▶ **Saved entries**
■ ■ ■

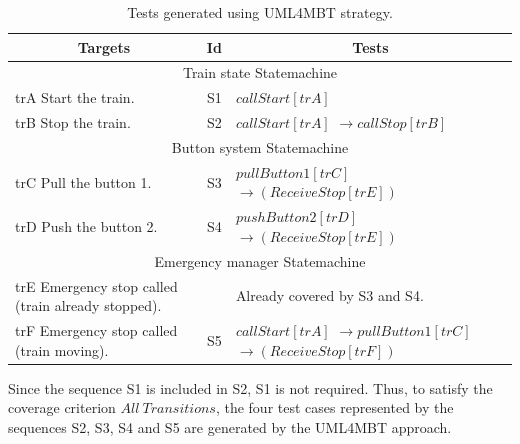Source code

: \documentclass{llncs}
\begin{document}
\begin{table}[htp]
\centering
\vspace*{-.4cm}
\caption{Tests generated using UML4MBT strategy.}
\begin{small}
\begin{tabular}{|m{3.4cm}|c| m{3.2cm}|}
	\hline
	\multicolumn{1}{|c}{Targets} & \multicolumn{1}{|c|}{Id} & \multicolumn{1}{|c|}{Tests}
	\\ \hline
	\multicolumn{3}{|c|}{Train state Statemachine}
	\\ \hline
	trA \newline Start the train.
	&S1& $callStart[trA]$ 
	\\ \hline
	trB \newline Stop the train.
	&S2&  $callStart[trA]$\newline
	$\rightarrow callStop [trB]$
	\\ \hline
	\multicolumn{3}{|c|}{Button system Statemachine}
	\\ \hline
	trC \newline Pull the button 1. 
	&S3& $pullButton1 [trC]$\newline
	$\rightarrow (ReceiveStop[trE])$
	\\ \hline
	trD \newline Push the button 2.
	&S4& $pushButton2 [trD]$\newline
	$\rightarrow (ReceiveStop[trE])$
	\\ \hline
	\multicolumn{3}{|c|}{Emergency manager Statemachine}
	\\ \hline
	trE \newline Emergency stop called \newline (train already stopped).
	& & Already covered by S3 and S4.
	\\ \hline
	trF \newline Emergency stop called \newline (train moving).
	&S5& 
	$callStart [trA]$\newline
	$\rightarrow pullButton1[trC]$\newline
	$\rightarrow (ReceiveStop[trF])$
	\\ \hline
\end{tabular}
\end{small}
\label{genUML4MBT-jouet}
\vspace*{-.4cm}
\end{table}

Since the sequence S1 is included in S2, S1 is not required. Thus,
to satisfy the coverage criterion $All~Transitions$, the four test cases
represented by the sequences S2, S3, S4 and S5 are generated by the
UML4MBT approach.
\end{document}
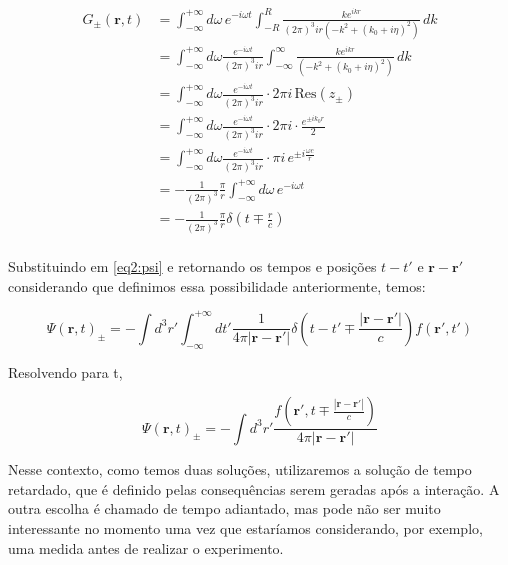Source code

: \begin{equation}
	\begin{split}
		G_{\pm}(\mathbf{r},t) &= \int_{-\infty}^{+\infty} d\omega \, e^{-i\omega t} \int_{-R}^{R} \frac{ke^{ikr}}{(2\pi)^3 ir\left( -k^2 + (k_0+i\eta)^2\right)} \, dk \\
		&= \int_{-\infty}^{+\infty} d\omega \frac{e^{-i\omega t}}{(2\pi)^3 ir} \int_{-\infty}^{\infty} \frac{ke^{ikr}}{\left( -k^2 + (k_0+i\eta)^2\right)} \, dk \\
		&= \int_{-\infty}^{+\infty} d\omega \frac{e^{-i\omega t}}{(2\pi)^3 ir} \cdot 2\pi i \, \text{Res}(z_\pm) \\
		&= \int_{-\infty}^{+\infty} d\omega \frac{e^{-i\omega t}}{(2\pi)^3 ir} \cdot 2\pi i \cdot \frac{e^{\pm ik_0 r}}{2} \\
		&= \int_{-\infty}^{+\infty} d\omega \frac{e^{-i\omega t}}{(2\pi)^3 ir} \cdot \pi i \, e^{\pm i \frac{\omega c}{r}} \\
		&= -\frac{1}{(2\pi)^3} \frac{\pi}{r} \int_{-\infty}^{+\infty} d\omega \, e^{-i\omega t} \\
		&= -\frac{1}{(2\pi)^3} \frac{\pi}{r} \delta \left( t \mp \frac{r}{c} \right) \\
	\end{split}
\end{equation}

Substituindo em \ref{eq2:psi} e retornando os tempos e posições $t-t'$ e $\textbf{r}-\textbf{r}'$ considerando que definimos essa possibilidade anteriormente, temos:

\begin{equation}
	\Psi (\textbf{r}, t)_{\pm} = 
	-\int d^3 r' \int_{-\infty}^{+\infty} dt' \frac{1}{4\pi|\textbf{r}-\textbf{r}'|}\delta\left( t-t'\mp\frac{|\textbf{r}-\textbf{r}'|}{c}\right) f(\textbf{r}', t')
\end{equation}

Resolvendo para t,

\begin{equation}
	\Psi (\textbf{r}, t)_{\pm} = 
	-\int d^3 r'\frac{f(\textbf{r}', t\mp\frac{|\textbf{r}-\textbf{r}'|}{c})}{4\pi|\textbf{r}-\textbf{r}'|}
\end{equation}

Nesse contexto, como temos duas soluções, utilizaremos a solução de tempo retardado, que é definido pelas consequências serem geradas após a interação. A outra escolha é chamado de tempo adiantado, mas pode não ser muito interessante no momento uma vez que estaríamos considerando, por exemplo, uma medida antes de realizar o experimento.

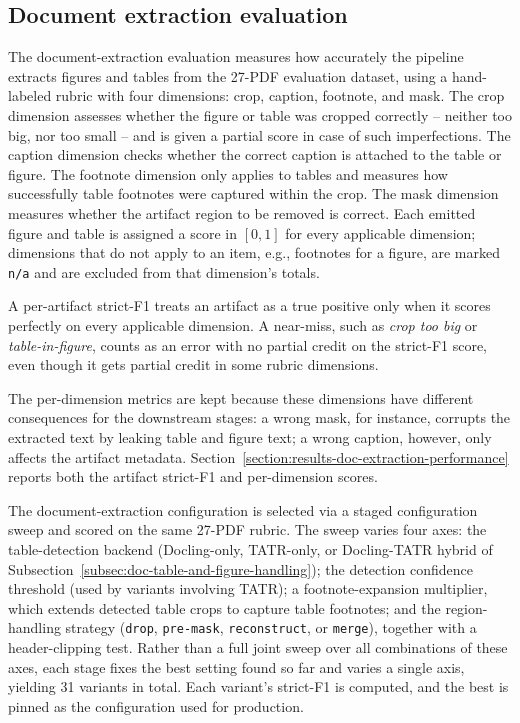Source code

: \subsection{Document extraction evaluation}\label{subsec:eval-doc-extraction}

The document-extraction evaluation measures how accurately the pipeline extracts figures and tables from the 27-PDF evaluation dataset, using a hand-labeled rubric with four dimensions: crop, caption, footnote, and mask. The crop dimension assesses whether the figure or table was cropped correctly -- neither too big, nor too small -- and is given a partial score in case of such imperfections. The caption dimension checks whether the correct caption is attached to the table or figure. The footnote dimension only applies to tables and measures how successfully table footnotes were captured within the crop. The mask dimension measures whether the artifact region to be removed is correct. Each emitted figure and table is assigned a score in $[0,1]$ for every applicable dimension; dimensions that do not apply to an item, e.g., footnotes for a figure, are marked \texttt{n/a} and are excluded from that dimension's totals. 

A per-artifact strict-F1 treats an artifact as a true positive only when it scores perfectly on every applicable dimension. A near-miss, such as \emph{crop too big} or \emph{table-in-figure}, counts as an error with no partial credit on the strict-F1 score, even though it gets partial credit in some rubric dimensions. 

The per-dimension metrics are kept because these dimensions have different consequences for the downstream stages: a wrong mask, for instance, corrupts the extracted text by leaking table and figure text; a wrong caption, however, only affects the artifact metadata. Section~\ref{section:results-doc-extraction-performance} reports both the artifact strict-F1 and per-dimension scores. 

The document-extraction configuration is selected via a staged configuration sweep and scored on the same 27-PDF rubric. The sweep varies four axes: the table-detection backend (Docling-only, TATR-only, or Docling-TATR hybrid of Subsection~\ref{subsec:doc-table-and-figure-handling}); the detection confidence threshold (used by variants involving TATR); a footnote-expansion multiplier, which extends detected table crops to capture table footnotes; and the region-handling strategy (\texttt{drop}, \texttt{pre-mask}, \texttt{reconstruct}, or \texttt{merge}), together with a header-clipping test. Rather than a full joint sweep over all combinations of these axes, each stage fixes the best setting found so far and varies a single axis, yielding 31 variants in total. Each variant's strict-F1 is computed, and the best is pinned as the configuration used for production.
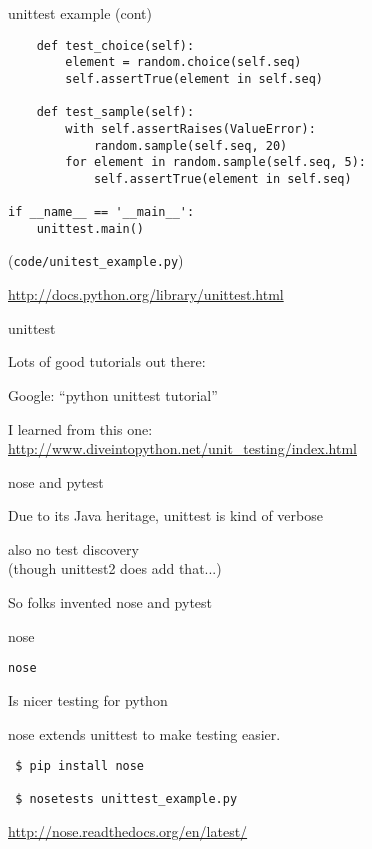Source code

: \documentclass{beamer}
\begin{document}
\begin{frame}[fragile]{unittest example (cont)}

{\small
\begin{verbatim}
    def test_choice(self):
        element = random.choice(self.seq)
        self.assertTrue(element in self.seq)

    def test_sample(self):
        with self.assertRaises(ValueError):
            random.sample(self.seq, 20)
        for element in random.sample(self.seq, 5):
            self.assertTrue(element in self.seq)

if __name__ == '__main__':
    unittest.main()
\end{verbatim}
}

\vfill
(\verb|code/unitest_example.py|)

\vfill
\url{http://docs.python.org/library/unittest.html}

\end{frame} 

\begin{frame}[fragile]{unittest}

{\Large Lots of good tutorials out there:}

\vfill
{\Large Google: ``python unittest tutorial''}

\vfill
{\Large I learned from this one:}\\[0.1in]
\url{http://www.diveintopython.net/unit_testing/index.html}

\end{frame} 

\begin{frame}[fragile]{nose and pytest}

{\Large Due to its Java heritage, unittest is kind of verbose}

\vfill
{\Large also no test discovery}\\
\hspace{0.2in}(though unittest2 does add that...)

\vfill
{\Large So folks invented nose and pytest}

\end{frame} 

\begin{frame}[fragile]{nose}

{\LARGE \verb|nose|}

\vfill
{\Large \hspace{0.2in} Is nicer testing for python}

\vfill
{\Large \hspace{0.2in} nose extends unittest to make testing easier.}

\vfill
\begin{verbatim}
 $ pip install nose

 $ nosetests unittest_example.py 
\end{verbatim}

\vfill
\url{http://nose.readthedocs.org/en/latest/}
\end{frame} 
\end{document}
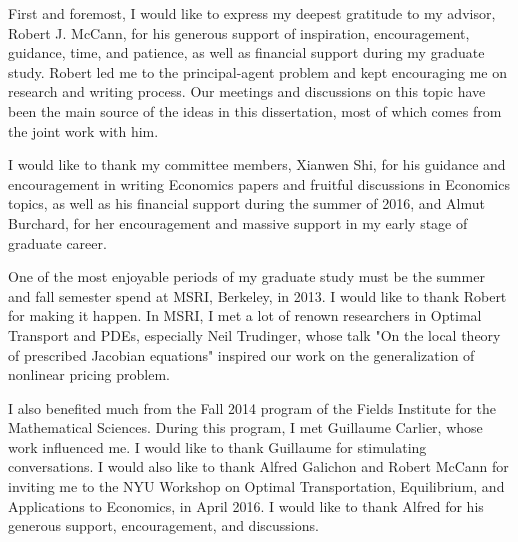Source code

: \documentclass{ut-thesis}[10pt]
\theoremstyle{plain}
\theoremstyle{definition}
\theoremstyle{remark}
\numberwithin{equation}{section}
\begin{document}
\begin{preliminary}
\begin{acknowledgements}

First and foremost, I would like to express my deepest gratitude to my advisor, Robert J. McCann, for his generous support of inspiration, encouragement, guidance,  time, and patience, as well as financial support during my graduate study. Robert led me to the principal-agent problem and kept encouraging me on research and writing process. Our meetings and discussions on this topic have been the main source of the ideas in this dissertation, most of which comes from the joint work with him.

I would like to thank my committee members, Xianwen Shi, for his guidance and encouragement in writing Economics papers and fruitful discussions in Economics topics, as well as his financial support during the summer of 2016, and Almut Burchard, for her encouragement and massive support in my early stage of graduate career.

One of the most enjoyable periods of my graduate study must be the summer and fall semester spend at MSRI, Berkeley, in 2013. I would like to thank Robert for making it happen. In MSRI, I met a lot of renown researchers in Optimal Transport and PDEs, %
especially Neil Trudinger, whose talk "On the local theory of prescribed Jacobian equations" inspired our work on the generalization of nonlinear pricing problem.    

I also benefited much from the Fall 2014 program of the Fields Institute for the Mathematical Sciences. During this program, I met Guillaume Carlier, whose work influenced me. I would like to thank Guillaume for stimulating conversations. I would also like to thank Alfred Galichon and Robert McCann for inviting me to the NYU Workshop on Optimal Transportation, Equilibrium, and Applications to Economics, in April 2016. I would like to thank Alfred for his generous support, encouragement, and discussions.


\end{acknowledgements}
\end{preliminary}
\end{document}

■ ■ ■

Which lines hold the string "pytest"? Copy all of them from the data above.

\begin{frame}[fragile]{nose and pytest}
{\Large So folks invented nose and pytest}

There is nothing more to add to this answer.